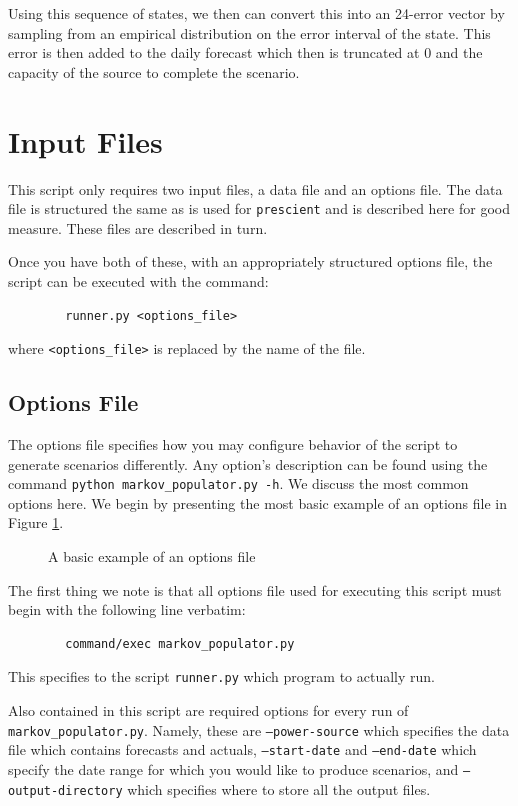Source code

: \documentclass[11pt]{article}
\begin{document}
	Using this sequence of states, we then can convert this into an 24-error 
	vector by sampling from an empirical distribution on the error interval of
	the state. This error is then added to the daily forecast which then is
	truncated at 0 and the capacity of the source to complete the scenario.
	
	\section{Input Files}
	This script only requires two input files, a data file and an options file.
	The data file is structured the same as is used for \texttt{prescient} and
	is described here for good measure.
	These files are described in turn.
	
	Once you have both of these, with an appropriately structured options file,
	the script can be executed with the command:
	\begin{verbatim}
		runner.py <options_file>
	\end{verbatim}
	where \texttt{<options\_file>} is replaced by the name of the file.
	
	
		
	\subsection{Options File}
	The options file specifies how you may configure behavior of the script to
	generate scenarios differently. Any option's description can be found using 
	the command \texttt{python markov\_populator.py -h}. We discuss the most
	common options here. We begin by presenting the most basic
	example of an options file in Figure \ref{example1}.
	
	\begin{figure}[H]
	\begin{framed}
		
	\end{framed}
	\label{example1}
	\caption{A basic example of an options file}
	\end{figure}
	
	The first thing we note is that all options file used for executing this
	script must begin with the following line verbatim:
	\begin{verbatim}
		command/exec markov_populator.py
	\end{verbatim}
	This specifies to the script \texttt{runner.py} which program to actually
	run.
	
	Also contained in this script are required options for every run of 
	\texttt{markov\_populator.py}. Namely, these are \texttt{--power-source}
	which specifies the data file which contains forecasts and actuals, 
	\texttt{--start-date} and \texttt{--end-date} which specify the date range
	for which you would like to produce scenarios, and 
	\texttt{--output-directory} which specifies where to store all the output
	files.
	
\end{document}
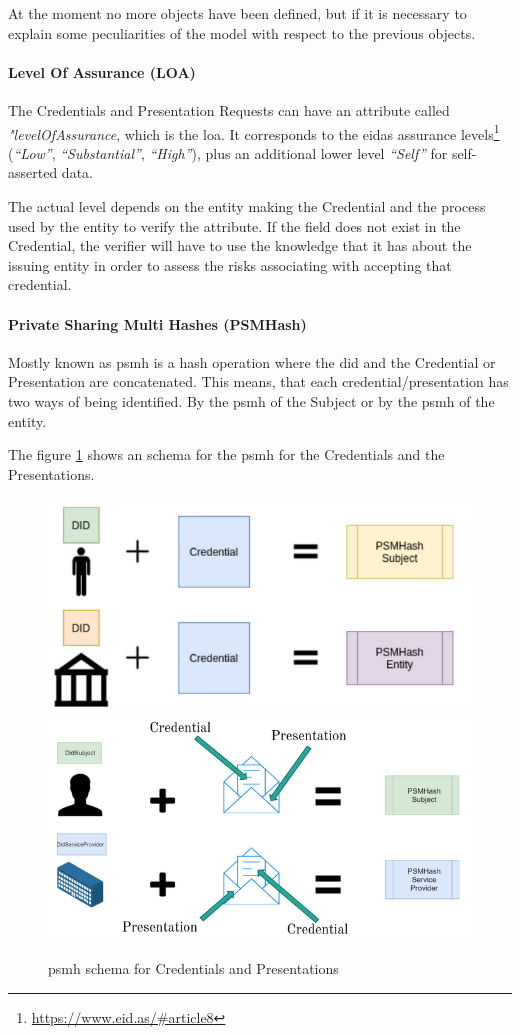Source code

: \documentclass[a4paper, 12pt]{article} %
\begin{document}
            At the moment no more objects have been defined, but if it is necessary to explain some peculiarities of the model with respect to the previous objects.
            
            \paragraph{Level Of Assurance (LOA)}
                The Credentials and Presentation Requests can have an attribute called \textit{"levelOfAssurance}, which is the \acrfull{loa}. It corresponds to the \acrshort{eidas} assurance levels\footnote{\url{https://www.eid.as/\#article8}} (\textit{“Low”}, \textit{“Substantial”}, \textit{“High”}), plus an additional lower level \textit{“Self”} for self-asserted data. 
                
                The actual level depends on the entity making the Credential and the process used by the entity to verify the attribute. If the field does not exist in the Credential, the verifier will have to use the knowledge that it has about the issuing entity in order to assess the risks associating with accepting that credential.
                
            \paragraph{Private Sharing Multi Hashes (PSMHash)}
                Mostly known as \acrshort{psmh} is a hash operation where the \acrshort{did} and the Credential or Presentation are concatenated. This means, that each credential/presentation has two ways of being identified. By the \acrshort{psmh} of the Subject or by the \acrshort{psmh} of the entity.
                
                The figure \ref{fig:psmh} shows an schema for the \acrshort{psmh} for the Credentials and the Presentations.
                \begin{figure}[h]
                    \centering
                    \includegraphics[width=.5\textwidth]{psmhash-credential.png}\hfill
                    \includegraphics[width=.5\textwidth]{psmhash-presentation.png}
                    \caption{\acrshort{psmh} schema for Credentials and Presentations}
                    \label{fig:psmh}
                \end{figure}
                
\end{document}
----------------------------------------
ABOUT THIS EXERCISE
Above are some records; copy exactly the lines from the one with "command/exec markov_populator.py" through the one with "Also contained in", both included, and no others.

SOLVED PROBLEM
		command/exec markov_populator.py
	\end{verbatim}
	This specifies to the script \texttt{runner.py} which program to actually
	run.
	
	Also contained in this script are required options for every run of 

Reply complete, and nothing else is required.